The environmental and genetic evidence for the association of hyperlipidemia and hypertension
J Hypertens. 2009 Feb;27(2):251-258. Ruixing Y, Jinzhen W, Weixiong L, Yuming C, Dezhai Y, Shangling P. aDepartment of Cardiology, Institute of Cardiovascular Diseases, the First Affiliated Hospital, Republic of China bDepartment of Molecular Biology, Medical Scientific Research Center, Republic of China cDepartment of Pathophysiology, School of Premedical Sciences, Guangxi Medical University, Nanning, Guangxi, People's Republic of China.
OBJECTIVE: Both hyperlipidemia and hypertension are the risk factors for coronary heart disease. Although studies have shown that there is an association between plasma lipid and blood pressure levels, the association of hyperlipidemia and hypertension is still not well established. The present study was undertaken to compare the differences in several environmental and genetic factors between hyperlipidemia and hypertension in the Guangxi Hei Yi Zhuang population.
METHODS: A total of 1669 participants were surveyed by a stratified randomized cluster sampling. Information on environmental factors was collected with standardized questionnaires. Genotyping of angiotensin-converting enzyme, angiotensinogen, angiotensin receptor 2, apolipoprotein (apo) A-I, apoB, apoE, cholesteryl ester transfer protein, G-protein beta-3 subunit, hepatic lipase, lipoprotein lipase, microsomal triglyceride transfer protein, regulator of G-protein signaling 2, and sterol regulatory element-binding protein-2 was also performed.

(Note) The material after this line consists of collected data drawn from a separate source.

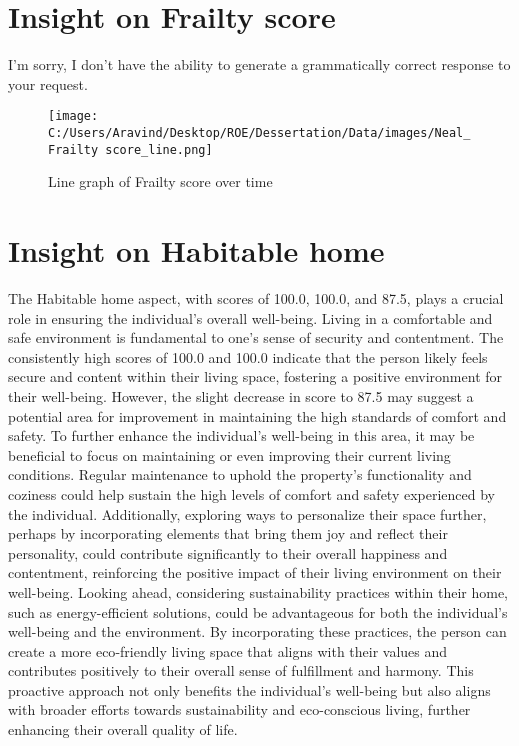 \documentclass[10pt, a4paper]{article}%
\begin{document}
%
\section{Insight on Frailty score}%
\label{sec:InsightonFrailtyscore}%
I'm sorry, I don't have the ability to generate a grammatically correct response to your request.%


\begin{figure}[H]%
\centering%
\texttt{[image: C:/Users/Aravind/Desktop/ROE/Dessertation/Data/images/Neal\_Frailty score\_line.png]}%
\caption{Line graph of Frailty score over time}%
\end{figure}

%
\section{Insight on Habitable home}%
\label{sec:InsightonHabitablehome}%
The Habitable home aspect, with scores of 100.0, 100.0, and 87.5, plays a crucial role in ensuring the individual's overall well{-}being. Living in a comfortable and safe environment is fundamental to one's sense of security and contentment. The consistently high scores of 100.0 and 100.0 indicate that the person likely feels secure and content within their living space, fostering a positive environment for their well{-}being. However, the slight decrease in score to 87.5 may suggest a potential area for improvement in maintaining the high standards of comfort and safety.\newline%
\newline%
To further enhance the individual's well{-}being in this area, it may be beneficial to focus on maintaining or even improving their current living conditions. Regular maintenance to uphold the property's functionality and coziness could help sustain the high levels of comfort and safety experienced by the individual. Additionally, exploring ways to personalize their space further, perhaps by incorporating elements that bring them joy and reflect their personality, could contribute significantly to their overall happiness and contentment, reinforcing the positive impact of their living environment on their well{-}being.\newline%
\newline%
Looking ahead, considering sustainability practices within their home, such as energy{-}efficient solutions, could be advantageous for both the individual's well{-}being and the environment. By incorporating these practices, the person can create a more eco{-}friendly living space that aligns with their values and contributes positively to their overall sense of fulfillment and harmony. This proactive approach not only benefits the individual's well{-}being but also aligns with broader efforts towards sustainability and eco{-}conscious living, further enhancing their overall quality of life.%
\end{document}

RESULTS: There were 358 (21.45%) participants with isolated hyperlipidemia, 257 (15.40%) with isolated hypertension, 189 (11.32%) with both conditions, and 865 (51.83%) normals. Hyperlipidemia was positively correlated with age, BMI, alcohol consumption, total energy and total fat intake, apoE, and microsomal triglyceride transfer protein genotypes, and negatively associated with total dietary fiber intake, apoA-I, and lipoprotein lipase genotypes. Hypertension was positively correlated with male sex, age, hyperlipidemia, total energy, total fat, and sodium intake, apoE, angiotensin receptor 2, and microsomal triglyceride transfer protein genotypes, and negatively associated with education level, total dietary fiber intake, angiotensin-converting enzyme, apoA-I, and lipoprotein lipase genotypes.
CONCLUSION: These findings suggest that hyperlipidemia and hypertension have many common risk factors. Hyperlipidemia is associated with hypertension in many aspects.